[Dataset entries]

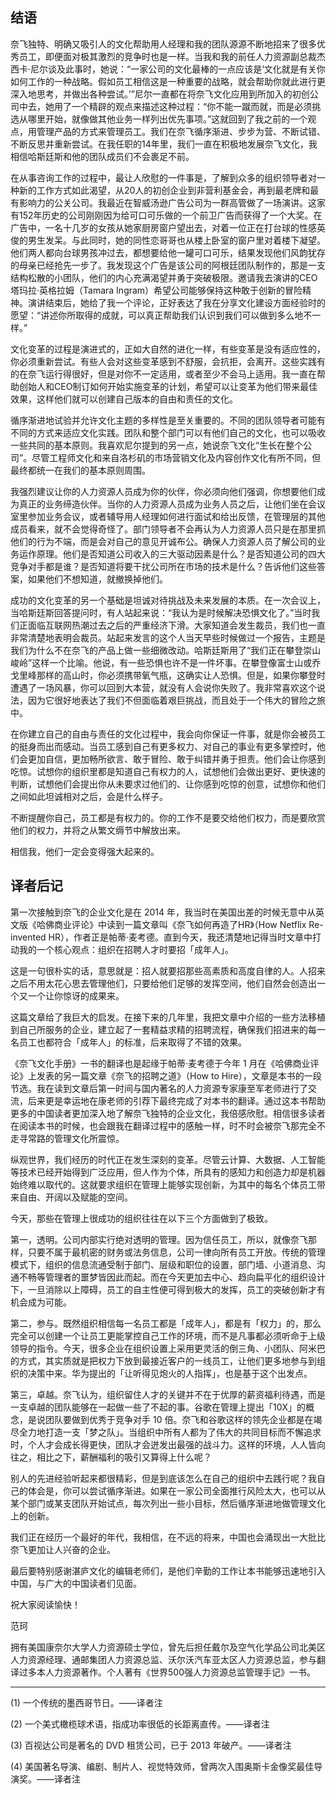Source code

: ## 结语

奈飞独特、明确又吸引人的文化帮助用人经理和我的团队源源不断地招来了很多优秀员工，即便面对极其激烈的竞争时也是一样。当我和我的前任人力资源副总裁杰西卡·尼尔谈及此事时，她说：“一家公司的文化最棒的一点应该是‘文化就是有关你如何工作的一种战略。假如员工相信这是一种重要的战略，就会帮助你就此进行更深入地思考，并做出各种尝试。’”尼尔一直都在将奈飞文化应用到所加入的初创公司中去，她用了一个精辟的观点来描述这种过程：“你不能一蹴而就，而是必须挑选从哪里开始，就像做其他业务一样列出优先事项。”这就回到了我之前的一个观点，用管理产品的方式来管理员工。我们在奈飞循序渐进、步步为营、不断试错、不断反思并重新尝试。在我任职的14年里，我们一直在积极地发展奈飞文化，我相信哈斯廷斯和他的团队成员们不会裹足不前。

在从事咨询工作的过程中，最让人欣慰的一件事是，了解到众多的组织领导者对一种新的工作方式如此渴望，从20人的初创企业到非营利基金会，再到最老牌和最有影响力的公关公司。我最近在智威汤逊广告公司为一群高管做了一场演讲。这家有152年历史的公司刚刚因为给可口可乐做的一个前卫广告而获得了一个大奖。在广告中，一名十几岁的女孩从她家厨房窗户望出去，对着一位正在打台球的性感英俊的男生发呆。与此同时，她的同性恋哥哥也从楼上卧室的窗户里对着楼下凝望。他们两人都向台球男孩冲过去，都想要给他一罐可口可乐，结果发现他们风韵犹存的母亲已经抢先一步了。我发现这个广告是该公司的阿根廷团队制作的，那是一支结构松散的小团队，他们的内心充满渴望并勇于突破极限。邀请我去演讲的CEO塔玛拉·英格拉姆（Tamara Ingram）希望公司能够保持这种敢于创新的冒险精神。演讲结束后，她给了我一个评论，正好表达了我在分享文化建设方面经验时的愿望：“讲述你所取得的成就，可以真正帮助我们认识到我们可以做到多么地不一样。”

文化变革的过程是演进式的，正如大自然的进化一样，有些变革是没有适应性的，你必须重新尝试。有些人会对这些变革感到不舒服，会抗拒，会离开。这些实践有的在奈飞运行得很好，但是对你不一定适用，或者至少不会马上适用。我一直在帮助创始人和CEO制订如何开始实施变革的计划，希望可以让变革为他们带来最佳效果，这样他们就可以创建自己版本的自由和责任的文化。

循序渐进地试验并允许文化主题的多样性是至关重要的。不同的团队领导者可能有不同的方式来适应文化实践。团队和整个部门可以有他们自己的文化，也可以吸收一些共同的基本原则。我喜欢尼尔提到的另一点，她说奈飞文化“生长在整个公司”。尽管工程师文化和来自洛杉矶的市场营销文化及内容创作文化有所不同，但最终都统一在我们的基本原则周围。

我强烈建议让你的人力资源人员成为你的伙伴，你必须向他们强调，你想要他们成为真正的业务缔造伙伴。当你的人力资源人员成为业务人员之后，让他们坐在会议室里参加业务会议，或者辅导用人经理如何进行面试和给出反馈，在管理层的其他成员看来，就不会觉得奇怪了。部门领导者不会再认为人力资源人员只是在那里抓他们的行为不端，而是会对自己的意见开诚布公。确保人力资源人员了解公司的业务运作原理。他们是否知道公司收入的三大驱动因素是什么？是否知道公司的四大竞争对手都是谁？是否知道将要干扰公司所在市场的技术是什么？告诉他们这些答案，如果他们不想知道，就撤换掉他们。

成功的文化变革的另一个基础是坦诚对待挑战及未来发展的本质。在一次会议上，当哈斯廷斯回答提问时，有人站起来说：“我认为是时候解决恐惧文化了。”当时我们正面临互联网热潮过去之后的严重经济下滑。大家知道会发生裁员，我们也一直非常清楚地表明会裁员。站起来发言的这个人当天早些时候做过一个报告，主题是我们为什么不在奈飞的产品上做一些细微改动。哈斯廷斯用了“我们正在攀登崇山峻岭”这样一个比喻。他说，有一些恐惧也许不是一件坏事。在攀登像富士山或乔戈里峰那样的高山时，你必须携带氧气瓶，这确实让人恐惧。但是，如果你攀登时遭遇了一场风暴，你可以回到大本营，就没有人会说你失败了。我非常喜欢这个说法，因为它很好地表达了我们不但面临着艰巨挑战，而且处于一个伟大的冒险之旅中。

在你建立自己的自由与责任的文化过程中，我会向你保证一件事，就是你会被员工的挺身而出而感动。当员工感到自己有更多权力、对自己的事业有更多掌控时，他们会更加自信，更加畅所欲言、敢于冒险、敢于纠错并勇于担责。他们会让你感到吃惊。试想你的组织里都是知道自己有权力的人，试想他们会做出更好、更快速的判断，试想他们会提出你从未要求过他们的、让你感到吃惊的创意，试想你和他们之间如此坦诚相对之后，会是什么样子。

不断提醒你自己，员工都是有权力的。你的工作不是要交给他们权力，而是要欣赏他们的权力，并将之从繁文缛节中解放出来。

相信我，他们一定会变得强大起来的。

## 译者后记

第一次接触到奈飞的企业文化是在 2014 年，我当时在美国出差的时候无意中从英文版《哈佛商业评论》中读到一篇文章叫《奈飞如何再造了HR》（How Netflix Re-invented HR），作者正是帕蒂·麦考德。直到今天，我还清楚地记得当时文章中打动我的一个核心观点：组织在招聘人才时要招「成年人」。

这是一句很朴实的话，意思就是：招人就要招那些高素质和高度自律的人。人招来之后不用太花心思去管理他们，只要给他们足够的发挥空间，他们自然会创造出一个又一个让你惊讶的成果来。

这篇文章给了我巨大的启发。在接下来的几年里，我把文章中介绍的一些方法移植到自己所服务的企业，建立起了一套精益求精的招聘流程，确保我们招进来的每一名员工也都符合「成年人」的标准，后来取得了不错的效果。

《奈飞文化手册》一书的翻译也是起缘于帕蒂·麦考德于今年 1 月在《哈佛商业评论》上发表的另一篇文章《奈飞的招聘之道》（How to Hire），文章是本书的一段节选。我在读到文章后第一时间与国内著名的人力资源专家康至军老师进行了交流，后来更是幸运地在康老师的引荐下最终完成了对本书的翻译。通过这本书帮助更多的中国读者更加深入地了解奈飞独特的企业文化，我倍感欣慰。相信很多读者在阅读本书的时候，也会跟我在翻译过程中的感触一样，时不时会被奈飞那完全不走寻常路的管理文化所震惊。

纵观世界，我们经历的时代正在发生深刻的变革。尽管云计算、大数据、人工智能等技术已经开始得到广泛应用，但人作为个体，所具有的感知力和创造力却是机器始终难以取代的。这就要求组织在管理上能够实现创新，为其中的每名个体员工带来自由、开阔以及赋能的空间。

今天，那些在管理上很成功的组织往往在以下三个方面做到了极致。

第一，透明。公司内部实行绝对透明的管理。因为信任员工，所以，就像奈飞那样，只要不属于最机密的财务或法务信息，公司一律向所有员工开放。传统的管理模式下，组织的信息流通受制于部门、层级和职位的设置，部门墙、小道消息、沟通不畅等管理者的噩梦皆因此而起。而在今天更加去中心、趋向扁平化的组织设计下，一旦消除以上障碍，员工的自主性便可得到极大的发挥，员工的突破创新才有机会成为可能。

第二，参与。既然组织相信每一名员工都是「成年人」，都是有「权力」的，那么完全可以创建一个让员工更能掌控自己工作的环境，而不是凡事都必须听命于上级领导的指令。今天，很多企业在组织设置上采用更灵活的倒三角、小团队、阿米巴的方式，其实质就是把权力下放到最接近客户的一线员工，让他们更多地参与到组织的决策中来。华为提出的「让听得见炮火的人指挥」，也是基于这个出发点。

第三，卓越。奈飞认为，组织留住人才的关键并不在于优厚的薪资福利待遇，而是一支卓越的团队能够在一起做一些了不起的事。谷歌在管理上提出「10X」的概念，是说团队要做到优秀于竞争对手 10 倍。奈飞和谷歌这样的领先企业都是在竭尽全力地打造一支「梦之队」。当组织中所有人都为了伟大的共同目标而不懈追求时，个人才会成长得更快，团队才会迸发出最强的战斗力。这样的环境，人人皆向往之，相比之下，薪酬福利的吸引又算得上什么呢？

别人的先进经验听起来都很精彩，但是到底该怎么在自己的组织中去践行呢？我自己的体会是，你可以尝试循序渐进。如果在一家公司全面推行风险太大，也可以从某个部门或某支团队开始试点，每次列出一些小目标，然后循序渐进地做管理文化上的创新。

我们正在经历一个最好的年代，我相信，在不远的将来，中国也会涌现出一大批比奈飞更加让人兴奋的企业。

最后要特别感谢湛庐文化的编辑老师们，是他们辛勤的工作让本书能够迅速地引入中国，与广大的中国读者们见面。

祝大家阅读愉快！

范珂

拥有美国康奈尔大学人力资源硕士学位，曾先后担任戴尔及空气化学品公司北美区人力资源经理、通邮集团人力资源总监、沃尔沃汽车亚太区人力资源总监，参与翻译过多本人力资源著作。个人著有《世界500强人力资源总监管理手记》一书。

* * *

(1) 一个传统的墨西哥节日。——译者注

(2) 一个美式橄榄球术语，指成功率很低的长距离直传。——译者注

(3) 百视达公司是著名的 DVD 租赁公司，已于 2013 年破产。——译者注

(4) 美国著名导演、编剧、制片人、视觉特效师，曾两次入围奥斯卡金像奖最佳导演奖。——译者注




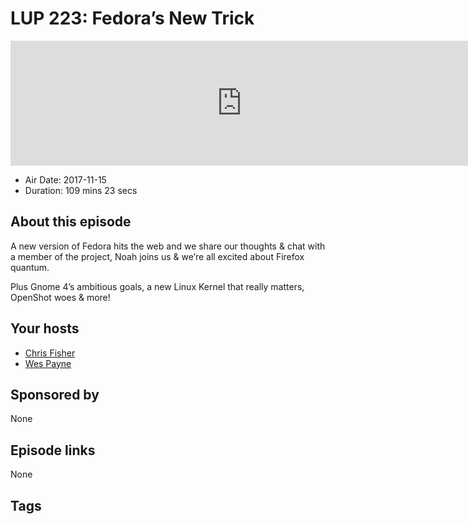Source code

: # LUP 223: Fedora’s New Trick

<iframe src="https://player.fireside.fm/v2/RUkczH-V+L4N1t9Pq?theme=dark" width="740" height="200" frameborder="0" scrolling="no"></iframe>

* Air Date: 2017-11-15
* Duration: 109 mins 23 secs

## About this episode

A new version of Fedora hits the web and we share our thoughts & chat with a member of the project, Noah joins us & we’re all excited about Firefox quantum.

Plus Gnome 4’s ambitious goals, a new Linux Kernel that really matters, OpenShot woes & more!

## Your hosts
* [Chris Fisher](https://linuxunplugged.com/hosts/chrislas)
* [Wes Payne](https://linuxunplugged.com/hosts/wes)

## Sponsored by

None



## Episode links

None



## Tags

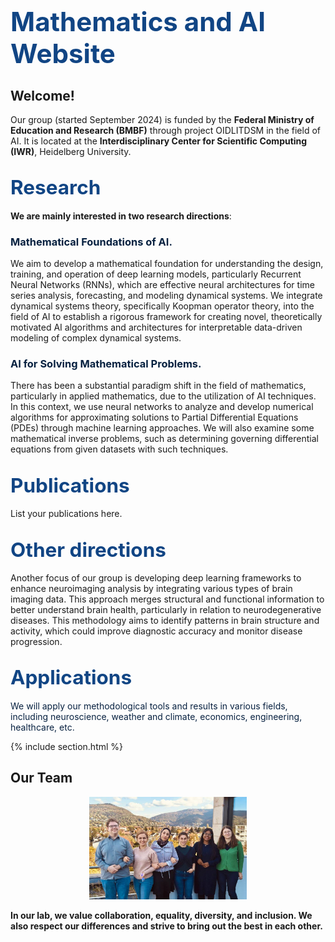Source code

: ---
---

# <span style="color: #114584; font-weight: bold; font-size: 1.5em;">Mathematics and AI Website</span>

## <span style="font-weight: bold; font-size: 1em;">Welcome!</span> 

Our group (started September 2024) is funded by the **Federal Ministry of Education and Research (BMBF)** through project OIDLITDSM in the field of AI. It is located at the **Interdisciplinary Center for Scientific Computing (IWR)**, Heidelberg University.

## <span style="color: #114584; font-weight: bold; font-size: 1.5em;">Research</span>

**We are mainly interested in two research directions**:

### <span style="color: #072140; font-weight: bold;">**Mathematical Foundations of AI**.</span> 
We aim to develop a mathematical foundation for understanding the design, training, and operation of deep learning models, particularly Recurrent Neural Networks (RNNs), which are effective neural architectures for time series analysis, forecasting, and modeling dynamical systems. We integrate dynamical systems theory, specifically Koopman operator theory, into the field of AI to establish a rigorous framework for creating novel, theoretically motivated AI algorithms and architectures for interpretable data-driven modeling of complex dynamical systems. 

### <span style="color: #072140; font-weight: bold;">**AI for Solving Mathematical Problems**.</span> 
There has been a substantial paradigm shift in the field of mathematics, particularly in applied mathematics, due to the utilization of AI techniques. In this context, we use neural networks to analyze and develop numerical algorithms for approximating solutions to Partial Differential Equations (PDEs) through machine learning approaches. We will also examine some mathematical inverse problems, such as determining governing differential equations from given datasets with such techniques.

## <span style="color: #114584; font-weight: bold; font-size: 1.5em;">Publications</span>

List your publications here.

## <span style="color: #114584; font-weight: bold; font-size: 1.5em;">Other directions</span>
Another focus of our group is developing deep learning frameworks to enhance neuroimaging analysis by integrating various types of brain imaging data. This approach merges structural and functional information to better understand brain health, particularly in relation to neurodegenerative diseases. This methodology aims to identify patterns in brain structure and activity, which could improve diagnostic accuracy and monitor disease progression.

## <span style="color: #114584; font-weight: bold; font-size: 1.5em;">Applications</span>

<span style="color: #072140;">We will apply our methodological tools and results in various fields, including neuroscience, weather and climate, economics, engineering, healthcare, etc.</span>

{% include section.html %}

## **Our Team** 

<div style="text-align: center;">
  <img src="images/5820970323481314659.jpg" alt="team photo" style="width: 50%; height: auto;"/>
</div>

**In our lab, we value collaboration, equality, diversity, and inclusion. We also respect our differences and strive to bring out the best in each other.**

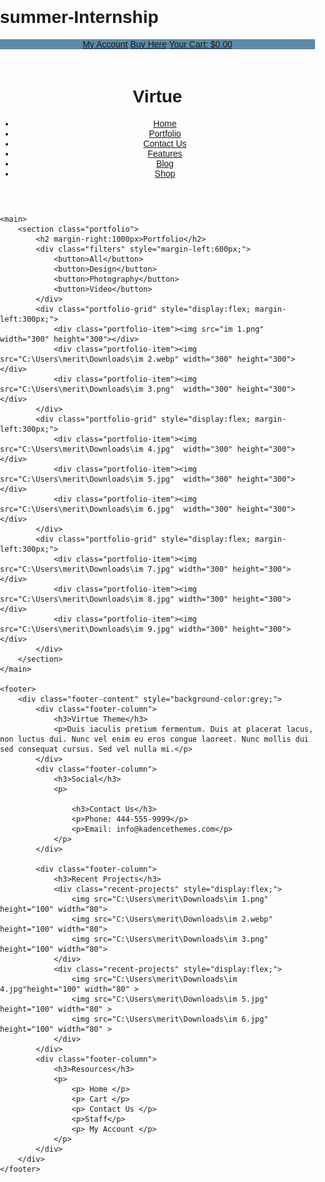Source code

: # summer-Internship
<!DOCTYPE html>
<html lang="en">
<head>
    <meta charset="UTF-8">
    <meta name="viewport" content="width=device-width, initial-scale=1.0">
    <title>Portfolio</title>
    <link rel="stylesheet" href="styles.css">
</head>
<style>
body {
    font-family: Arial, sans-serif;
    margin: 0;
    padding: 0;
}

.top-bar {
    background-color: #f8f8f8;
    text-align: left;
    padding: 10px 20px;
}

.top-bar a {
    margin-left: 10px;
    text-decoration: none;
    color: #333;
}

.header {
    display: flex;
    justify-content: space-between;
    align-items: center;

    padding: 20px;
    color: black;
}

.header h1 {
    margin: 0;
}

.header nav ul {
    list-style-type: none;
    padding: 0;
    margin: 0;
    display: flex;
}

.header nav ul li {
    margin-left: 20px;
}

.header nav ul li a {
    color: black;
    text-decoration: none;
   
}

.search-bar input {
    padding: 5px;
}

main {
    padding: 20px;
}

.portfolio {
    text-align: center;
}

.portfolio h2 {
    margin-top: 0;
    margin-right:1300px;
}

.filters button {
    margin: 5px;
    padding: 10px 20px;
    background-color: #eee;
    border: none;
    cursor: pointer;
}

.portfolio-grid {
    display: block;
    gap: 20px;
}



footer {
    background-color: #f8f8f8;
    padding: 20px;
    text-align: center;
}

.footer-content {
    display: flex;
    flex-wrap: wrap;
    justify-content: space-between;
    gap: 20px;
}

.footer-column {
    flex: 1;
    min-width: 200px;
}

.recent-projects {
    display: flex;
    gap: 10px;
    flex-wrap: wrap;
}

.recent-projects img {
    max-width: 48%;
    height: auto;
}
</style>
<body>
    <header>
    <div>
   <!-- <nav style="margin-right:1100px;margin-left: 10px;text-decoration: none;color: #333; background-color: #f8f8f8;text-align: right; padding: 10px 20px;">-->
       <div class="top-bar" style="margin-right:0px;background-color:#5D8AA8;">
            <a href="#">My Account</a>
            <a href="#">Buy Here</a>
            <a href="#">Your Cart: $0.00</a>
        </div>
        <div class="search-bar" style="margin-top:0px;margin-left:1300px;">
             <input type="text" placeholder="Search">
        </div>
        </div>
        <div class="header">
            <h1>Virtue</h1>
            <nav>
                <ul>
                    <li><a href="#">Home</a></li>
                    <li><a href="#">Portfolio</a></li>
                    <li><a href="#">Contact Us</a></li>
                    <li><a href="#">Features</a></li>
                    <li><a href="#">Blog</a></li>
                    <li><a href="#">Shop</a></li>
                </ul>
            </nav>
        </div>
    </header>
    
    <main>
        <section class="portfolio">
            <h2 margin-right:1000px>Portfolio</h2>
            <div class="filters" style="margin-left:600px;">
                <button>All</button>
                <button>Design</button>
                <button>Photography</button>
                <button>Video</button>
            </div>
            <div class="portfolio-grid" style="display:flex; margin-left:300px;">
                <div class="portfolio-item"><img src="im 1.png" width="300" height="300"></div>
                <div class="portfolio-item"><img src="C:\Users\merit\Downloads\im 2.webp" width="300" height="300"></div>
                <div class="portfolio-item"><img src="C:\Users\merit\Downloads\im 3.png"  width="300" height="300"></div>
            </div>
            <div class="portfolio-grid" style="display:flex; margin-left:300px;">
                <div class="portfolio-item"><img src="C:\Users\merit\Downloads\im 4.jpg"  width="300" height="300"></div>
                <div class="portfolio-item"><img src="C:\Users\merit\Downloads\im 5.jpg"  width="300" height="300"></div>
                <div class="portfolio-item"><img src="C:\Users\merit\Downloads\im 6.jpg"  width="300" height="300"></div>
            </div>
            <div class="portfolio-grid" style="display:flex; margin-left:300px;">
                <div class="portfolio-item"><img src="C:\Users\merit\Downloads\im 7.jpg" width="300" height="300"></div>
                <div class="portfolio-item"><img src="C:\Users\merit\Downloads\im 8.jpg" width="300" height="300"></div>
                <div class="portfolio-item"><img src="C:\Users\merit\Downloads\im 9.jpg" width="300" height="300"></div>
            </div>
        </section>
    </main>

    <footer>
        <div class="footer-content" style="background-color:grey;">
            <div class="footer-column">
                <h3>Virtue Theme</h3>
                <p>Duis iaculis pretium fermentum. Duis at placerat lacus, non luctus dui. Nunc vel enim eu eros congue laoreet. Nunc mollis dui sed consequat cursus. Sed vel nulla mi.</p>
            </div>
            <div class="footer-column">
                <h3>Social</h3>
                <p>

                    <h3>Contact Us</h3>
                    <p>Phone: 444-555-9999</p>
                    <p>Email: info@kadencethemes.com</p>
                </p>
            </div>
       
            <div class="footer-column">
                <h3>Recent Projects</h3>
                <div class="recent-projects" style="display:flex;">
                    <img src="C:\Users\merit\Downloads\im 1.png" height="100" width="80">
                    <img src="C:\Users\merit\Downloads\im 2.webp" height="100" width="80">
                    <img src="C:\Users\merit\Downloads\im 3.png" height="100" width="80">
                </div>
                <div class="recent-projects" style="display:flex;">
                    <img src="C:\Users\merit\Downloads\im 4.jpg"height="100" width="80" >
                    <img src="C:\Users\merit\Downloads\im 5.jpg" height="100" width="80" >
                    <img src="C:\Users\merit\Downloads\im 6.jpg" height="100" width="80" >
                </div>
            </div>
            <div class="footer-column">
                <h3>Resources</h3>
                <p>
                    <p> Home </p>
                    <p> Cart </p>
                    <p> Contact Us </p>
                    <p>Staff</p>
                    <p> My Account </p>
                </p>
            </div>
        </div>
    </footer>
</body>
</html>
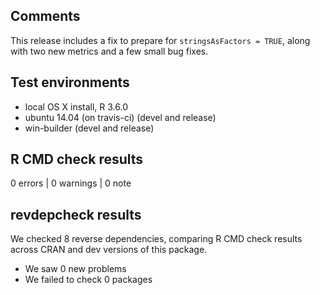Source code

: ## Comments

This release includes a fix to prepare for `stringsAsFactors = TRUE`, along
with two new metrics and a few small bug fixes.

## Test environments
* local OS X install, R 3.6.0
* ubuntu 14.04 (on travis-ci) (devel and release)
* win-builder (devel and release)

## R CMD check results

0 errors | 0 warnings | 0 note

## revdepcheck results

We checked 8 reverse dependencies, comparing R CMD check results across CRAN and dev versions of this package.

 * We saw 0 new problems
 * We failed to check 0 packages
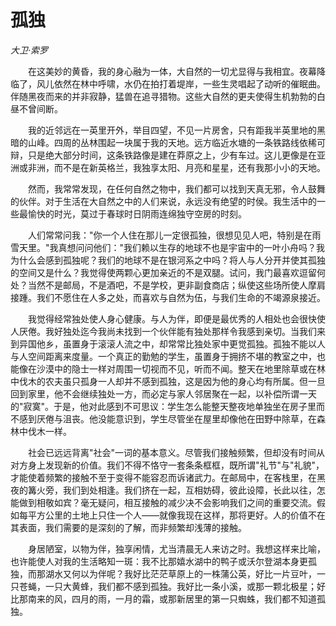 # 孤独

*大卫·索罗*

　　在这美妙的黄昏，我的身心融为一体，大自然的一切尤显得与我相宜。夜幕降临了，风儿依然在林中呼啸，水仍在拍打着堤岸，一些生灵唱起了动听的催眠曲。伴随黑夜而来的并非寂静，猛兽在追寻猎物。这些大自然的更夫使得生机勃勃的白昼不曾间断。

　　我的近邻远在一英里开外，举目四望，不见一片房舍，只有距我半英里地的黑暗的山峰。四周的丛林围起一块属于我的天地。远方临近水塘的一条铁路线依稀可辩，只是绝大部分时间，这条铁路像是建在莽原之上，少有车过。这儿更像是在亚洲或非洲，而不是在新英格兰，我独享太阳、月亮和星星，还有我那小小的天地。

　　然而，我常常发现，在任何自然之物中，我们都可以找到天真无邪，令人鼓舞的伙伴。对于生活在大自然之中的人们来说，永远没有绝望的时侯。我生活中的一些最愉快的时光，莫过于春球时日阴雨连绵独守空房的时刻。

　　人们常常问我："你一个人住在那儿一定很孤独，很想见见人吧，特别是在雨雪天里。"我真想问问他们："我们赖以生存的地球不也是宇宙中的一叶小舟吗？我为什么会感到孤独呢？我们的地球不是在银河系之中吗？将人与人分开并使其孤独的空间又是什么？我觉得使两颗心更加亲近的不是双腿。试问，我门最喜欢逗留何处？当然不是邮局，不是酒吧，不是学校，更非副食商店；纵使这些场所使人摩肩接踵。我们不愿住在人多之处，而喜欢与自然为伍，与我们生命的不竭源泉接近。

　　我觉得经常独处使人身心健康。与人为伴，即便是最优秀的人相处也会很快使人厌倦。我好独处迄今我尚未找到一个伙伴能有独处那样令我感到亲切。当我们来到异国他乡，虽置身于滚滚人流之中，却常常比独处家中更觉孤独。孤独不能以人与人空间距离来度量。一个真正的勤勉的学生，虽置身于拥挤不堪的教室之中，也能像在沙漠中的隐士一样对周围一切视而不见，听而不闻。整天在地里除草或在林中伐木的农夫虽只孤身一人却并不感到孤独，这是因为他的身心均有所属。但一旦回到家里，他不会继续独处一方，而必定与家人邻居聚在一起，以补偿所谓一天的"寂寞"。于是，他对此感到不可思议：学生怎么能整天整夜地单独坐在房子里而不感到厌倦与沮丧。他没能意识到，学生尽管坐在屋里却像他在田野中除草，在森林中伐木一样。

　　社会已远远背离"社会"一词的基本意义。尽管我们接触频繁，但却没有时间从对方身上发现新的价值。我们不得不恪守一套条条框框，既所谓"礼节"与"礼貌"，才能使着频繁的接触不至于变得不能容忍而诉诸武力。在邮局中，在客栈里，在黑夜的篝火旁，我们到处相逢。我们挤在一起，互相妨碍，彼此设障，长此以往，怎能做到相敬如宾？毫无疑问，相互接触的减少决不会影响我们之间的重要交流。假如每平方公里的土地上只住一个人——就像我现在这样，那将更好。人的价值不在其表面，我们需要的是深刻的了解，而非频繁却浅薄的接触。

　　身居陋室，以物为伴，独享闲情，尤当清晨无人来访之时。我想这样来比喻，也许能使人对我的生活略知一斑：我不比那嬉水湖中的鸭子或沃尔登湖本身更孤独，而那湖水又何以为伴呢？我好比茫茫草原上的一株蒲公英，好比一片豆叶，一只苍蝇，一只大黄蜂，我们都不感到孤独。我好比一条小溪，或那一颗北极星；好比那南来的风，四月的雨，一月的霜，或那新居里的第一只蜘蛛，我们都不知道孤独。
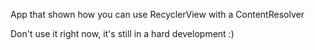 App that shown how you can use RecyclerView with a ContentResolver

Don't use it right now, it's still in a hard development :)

_WHAT THE TASK REQUIRES_
The expected answer is an exact copy of the lines above, beginning at the line with "margin-left: 20px;" and ending at the line with "max-width: 48%;", with both ends in.

_YOUR SOLUTION_
    margin-left: 20px;
}

.header nav ul li a {
    color: black;
    text-decoration: none;
   
}

.search-bar input {
    padding: 5px;
}

main {
    padding: 20px;
}

.portfolio {
    text-align: center;
}

.portfolio h2 {
    margin-top: 0;
    margin-right:1300px;
}

.filters button {
    margin: 5px;
    padding: 10px 20px;
    background-color: #eee;
    border: none;
    cursor: pointer;
}

.portfolio-grid {
    display: block;
    gap: 20px;
}



footer {
    background-color: #f8f8f8;
    padding: 20px;
    text-align: center;
}

.footer-content {
    display: flex;
    flex-wrap: wrap;
    justify-content: space-between;
    gap: 20px;
}

.footer-column {
    flex: 1;
    min-width: 200px;
}

.recent-projects {
    display: flex;
    gap: 10px;
    flex-wrap: wrap;
}

.recent-projects img {
    max-width: 48%;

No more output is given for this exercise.